The other day, 100 Language Processing Knock 2020 was released. I myself have only been in natural language processing for a year, and I don't know the details, but I will solve all the problems and publish them in order to improve my technical skills.
All shall be executed on jupyter notebook, and the restrictions of the problem statement may be broken conveniently. The source code is also on github. Yes.
Chapter 1 is here.
The environment is Python 3.8.2 and Ubuntu 18.04.
I think that here is easier to understand as a commentary article. I would like the authors to write commentary articles up to Chapter 10.
popular-names.txt is a file that stores the "name", "gender", "number of people", and "year" of a baby born in the United States in a tab-delimited format. Create a program that performs the following processing, and execute popular-names.txt as an input file. Furthermore, execute the same process with a UNIX command and check the execution result of the program.
Please download the required dataset from here.
The downloaded file shall be placed under data
.
Count the number of lines. Use the wc command for confirmation.
code
with open('data/popular-names.txt') as f:
print(len(list(f)))
output
2780
Just find the length of the file object. Since the file object is an iterator, it must be listed. If the input is a large enough file, it may not fit in the memory, but in such a case, you can just turn it with a for statement and count it.
code
wc -l < data/popular-names.txt
output
2780
Find the number of lines by specifying the l option in the wc
command. If you give a file name, various extras will be displayed, so give it from the standard input.

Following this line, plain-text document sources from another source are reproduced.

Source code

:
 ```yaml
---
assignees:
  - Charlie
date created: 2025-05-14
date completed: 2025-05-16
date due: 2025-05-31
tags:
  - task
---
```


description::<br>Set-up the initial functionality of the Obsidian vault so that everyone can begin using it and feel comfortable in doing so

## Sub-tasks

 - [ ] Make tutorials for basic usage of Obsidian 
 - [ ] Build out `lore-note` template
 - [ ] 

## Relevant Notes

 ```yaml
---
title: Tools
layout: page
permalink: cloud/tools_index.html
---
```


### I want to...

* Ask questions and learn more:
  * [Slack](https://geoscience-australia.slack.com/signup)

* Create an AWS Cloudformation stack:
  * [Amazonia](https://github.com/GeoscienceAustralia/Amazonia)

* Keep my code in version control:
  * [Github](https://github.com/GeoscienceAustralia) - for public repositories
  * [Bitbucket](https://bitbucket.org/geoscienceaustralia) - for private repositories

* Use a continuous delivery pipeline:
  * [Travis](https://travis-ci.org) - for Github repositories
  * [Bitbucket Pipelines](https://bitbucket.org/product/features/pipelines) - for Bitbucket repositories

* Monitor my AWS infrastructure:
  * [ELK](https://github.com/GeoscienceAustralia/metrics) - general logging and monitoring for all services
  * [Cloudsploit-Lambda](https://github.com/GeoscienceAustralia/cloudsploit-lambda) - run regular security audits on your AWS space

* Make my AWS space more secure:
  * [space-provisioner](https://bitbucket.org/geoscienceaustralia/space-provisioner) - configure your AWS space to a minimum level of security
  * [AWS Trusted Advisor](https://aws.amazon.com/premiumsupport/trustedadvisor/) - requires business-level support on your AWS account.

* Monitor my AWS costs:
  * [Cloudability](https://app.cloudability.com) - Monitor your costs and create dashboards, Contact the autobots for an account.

Replace each tab character with one space character. Use the sed command, tr command, or expand command for confirmation.
code
with open('data/popular-names.txt') as f:
for line in f:
line = line.strip()
line = line.replace('\t', ' ')
print(line)
output(First 10 lines)
Mary F 7065 1880
Anna F 2604 1880
Emma F 2003 1880
Elizabeth F 1939 1880
Minnie F 1746 1880
Margaret F 1578 1880
Ida F 1472 1880
Alice F 1414 1880
Bertha F 1320 1880
Sarah F 1288 1880
Each string obtained by turning the file object as an iterator has a newline character at the end, so remove it with strip
(rstrip ('\ n')
may be preferable).
Just replace the tabs with spaces and output.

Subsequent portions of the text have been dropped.